# SUPPLIED ENTRIES
· · · ·
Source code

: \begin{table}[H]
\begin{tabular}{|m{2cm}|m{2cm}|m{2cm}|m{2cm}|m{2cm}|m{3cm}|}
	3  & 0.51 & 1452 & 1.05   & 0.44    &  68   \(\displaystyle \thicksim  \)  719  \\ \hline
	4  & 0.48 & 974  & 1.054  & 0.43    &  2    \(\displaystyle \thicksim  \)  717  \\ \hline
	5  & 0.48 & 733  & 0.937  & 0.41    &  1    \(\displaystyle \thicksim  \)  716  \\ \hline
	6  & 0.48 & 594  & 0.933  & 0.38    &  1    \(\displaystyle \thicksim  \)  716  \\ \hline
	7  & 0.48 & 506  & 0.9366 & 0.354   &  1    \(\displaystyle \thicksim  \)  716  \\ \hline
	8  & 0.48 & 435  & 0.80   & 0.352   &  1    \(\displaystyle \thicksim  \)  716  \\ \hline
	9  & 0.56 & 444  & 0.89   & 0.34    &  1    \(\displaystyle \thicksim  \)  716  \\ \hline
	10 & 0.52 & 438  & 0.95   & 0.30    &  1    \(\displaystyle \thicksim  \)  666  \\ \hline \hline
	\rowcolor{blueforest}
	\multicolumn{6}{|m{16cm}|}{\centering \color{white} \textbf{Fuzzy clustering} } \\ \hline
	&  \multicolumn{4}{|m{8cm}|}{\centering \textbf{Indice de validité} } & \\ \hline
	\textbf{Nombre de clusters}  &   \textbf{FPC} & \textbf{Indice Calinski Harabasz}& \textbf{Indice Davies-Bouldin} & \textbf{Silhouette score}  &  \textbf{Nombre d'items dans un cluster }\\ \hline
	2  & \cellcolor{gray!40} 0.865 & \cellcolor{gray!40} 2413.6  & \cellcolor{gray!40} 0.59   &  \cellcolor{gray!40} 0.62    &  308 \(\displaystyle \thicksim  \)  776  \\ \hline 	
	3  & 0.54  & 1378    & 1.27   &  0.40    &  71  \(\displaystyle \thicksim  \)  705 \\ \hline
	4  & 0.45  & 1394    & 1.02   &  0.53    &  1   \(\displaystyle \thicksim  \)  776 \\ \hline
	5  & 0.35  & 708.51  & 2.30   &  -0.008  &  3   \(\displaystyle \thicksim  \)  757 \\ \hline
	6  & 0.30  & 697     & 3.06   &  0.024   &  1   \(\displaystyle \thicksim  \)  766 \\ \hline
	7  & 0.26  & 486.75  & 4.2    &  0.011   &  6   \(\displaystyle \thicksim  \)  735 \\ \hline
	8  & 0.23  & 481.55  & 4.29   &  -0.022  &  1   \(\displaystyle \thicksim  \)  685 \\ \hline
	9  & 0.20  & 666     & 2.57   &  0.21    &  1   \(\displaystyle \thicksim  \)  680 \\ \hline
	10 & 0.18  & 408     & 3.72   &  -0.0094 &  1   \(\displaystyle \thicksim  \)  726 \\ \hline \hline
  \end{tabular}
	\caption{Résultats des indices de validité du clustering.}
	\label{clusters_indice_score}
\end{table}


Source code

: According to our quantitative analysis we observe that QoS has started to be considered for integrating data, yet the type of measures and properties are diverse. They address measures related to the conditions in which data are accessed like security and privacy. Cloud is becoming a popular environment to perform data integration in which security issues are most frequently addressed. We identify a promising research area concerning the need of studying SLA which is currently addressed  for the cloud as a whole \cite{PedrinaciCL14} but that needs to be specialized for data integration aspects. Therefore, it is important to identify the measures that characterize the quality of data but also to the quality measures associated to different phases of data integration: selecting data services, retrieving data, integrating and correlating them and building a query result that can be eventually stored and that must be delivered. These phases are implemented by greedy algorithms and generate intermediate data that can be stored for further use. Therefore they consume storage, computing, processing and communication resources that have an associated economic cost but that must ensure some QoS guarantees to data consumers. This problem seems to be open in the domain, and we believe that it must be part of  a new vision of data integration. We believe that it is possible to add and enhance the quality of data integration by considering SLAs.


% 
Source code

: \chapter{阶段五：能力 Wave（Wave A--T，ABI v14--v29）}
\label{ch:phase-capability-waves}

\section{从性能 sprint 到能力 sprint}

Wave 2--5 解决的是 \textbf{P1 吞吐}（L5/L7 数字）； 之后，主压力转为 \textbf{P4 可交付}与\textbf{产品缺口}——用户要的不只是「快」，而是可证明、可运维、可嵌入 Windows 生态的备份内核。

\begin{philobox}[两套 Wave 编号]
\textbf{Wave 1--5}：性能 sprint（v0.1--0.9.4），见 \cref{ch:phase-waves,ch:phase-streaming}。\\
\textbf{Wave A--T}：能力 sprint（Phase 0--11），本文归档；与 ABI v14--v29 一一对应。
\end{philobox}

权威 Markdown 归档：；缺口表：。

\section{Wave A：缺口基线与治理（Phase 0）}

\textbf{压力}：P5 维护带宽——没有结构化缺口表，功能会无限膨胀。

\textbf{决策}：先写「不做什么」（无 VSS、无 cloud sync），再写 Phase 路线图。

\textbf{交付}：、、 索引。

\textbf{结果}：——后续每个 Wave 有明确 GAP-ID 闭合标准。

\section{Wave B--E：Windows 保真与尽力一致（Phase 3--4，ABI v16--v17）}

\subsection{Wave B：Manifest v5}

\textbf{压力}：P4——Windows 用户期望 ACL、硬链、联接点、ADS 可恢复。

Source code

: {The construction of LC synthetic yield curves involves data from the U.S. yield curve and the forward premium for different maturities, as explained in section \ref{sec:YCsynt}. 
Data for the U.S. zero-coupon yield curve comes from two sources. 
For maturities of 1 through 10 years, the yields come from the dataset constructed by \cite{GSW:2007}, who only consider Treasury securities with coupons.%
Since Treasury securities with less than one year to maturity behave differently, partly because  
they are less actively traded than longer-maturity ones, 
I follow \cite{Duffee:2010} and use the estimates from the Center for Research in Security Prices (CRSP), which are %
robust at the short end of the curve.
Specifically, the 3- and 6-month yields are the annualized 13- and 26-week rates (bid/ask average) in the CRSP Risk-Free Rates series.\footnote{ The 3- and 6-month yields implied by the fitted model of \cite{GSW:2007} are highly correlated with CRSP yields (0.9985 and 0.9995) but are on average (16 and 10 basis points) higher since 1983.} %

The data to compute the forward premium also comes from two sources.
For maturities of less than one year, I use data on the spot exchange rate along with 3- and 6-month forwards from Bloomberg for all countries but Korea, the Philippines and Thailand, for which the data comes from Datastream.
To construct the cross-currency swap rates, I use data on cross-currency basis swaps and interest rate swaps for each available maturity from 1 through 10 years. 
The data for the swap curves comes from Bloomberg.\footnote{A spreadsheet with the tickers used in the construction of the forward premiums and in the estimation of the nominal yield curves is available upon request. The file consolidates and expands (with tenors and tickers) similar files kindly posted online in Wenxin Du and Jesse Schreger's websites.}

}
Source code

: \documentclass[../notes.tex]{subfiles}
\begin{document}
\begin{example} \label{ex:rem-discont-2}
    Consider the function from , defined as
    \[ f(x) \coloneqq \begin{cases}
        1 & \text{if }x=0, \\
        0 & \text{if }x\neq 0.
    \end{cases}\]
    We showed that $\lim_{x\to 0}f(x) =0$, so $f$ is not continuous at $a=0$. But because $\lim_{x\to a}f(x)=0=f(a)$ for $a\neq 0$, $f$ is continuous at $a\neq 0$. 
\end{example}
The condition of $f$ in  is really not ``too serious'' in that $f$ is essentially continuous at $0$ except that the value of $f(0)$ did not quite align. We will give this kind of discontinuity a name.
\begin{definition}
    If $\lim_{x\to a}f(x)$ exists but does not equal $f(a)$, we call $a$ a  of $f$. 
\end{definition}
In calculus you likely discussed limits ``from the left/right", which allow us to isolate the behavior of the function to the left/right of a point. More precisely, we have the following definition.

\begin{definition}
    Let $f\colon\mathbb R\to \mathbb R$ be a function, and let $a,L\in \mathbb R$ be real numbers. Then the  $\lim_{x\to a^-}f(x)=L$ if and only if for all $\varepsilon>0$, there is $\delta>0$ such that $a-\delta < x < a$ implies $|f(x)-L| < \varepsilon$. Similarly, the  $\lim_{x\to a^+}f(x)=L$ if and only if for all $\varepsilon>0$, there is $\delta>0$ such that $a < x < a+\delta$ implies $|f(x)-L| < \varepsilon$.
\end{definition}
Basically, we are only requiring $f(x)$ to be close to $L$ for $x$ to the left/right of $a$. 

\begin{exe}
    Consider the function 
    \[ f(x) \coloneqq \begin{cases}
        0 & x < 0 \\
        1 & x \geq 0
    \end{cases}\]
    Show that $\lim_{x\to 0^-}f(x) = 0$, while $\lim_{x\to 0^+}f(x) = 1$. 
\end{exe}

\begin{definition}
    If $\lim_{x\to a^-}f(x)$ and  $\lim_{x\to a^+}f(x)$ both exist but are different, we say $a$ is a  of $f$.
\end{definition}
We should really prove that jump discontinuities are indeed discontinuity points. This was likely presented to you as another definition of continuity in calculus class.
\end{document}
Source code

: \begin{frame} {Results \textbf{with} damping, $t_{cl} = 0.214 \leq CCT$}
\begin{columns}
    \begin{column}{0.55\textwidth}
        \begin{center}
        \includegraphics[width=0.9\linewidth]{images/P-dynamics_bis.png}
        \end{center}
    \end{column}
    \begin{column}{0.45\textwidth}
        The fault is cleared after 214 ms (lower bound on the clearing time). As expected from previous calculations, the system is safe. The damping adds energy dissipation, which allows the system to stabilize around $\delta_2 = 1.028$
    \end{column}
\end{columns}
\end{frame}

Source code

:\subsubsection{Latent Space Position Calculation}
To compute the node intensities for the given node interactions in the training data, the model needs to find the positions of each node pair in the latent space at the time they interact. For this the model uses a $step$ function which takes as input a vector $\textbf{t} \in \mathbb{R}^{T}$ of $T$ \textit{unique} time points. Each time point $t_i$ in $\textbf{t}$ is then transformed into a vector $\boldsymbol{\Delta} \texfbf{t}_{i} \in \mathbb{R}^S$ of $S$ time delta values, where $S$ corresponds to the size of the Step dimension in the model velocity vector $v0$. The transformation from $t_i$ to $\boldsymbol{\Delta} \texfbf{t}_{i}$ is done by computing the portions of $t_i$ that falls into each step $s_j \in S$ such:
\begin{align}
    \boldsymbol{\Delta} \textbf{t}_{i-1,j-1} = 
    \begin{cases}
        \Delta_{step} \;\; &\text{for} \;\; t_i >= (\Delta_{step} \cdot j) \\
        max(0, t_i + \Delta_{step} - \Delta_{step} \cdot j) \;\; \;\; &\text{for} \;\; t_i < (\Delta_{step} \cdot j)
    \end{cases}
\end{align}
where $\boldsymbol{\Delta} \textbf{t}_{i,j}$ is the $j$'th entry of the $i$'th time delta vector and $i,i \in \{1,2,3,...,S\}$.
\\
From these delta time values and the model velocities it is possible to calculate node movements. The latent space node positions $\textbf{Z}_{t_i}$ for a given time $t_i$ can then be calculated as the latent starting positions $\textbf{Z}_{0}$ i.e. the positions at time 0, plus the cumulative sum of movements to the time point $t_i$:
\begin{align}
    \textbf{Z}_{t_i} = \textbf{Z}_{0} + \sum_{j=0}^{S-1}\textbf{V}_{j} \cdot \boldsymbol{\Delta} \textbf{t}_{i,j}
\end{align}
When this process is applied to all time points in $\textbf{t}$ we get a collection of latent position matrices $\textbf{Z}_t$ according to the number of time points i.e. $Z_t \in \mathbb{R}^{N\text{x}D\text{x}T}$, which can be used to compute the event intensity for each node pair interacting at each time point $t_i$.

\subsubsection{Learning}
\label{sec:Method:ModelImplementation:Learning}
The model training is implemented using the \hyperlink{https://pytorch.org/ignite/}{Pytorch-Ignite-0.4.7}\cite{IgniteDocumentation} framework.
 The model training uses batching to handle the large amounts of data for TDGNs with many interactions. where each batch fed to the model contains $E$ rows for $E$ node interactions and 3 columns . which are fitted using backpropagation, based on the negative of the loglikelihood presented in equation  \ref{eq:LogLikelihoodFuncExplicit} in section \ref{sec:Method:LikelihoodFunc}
· · · ·
# WORK INSTRUCTIONS
What you give back should be only the lines of the records above, starting at the line with "用户期望 ACL、硬链、联接点、ADS 可恢复。" and ending at the line with "construction of LC", restated word for word.

# EXERCISE RESULT
\textbf{压力}：P4——Windows 用户期望 ACL、硬链、联接点、ADS 可恢复。

Source code

: {The construction of LC synthetic yield curves involves data from the U.S. yield curve and the forward premium for different maturities, as explained in section \ref{sec:YCsynt}. 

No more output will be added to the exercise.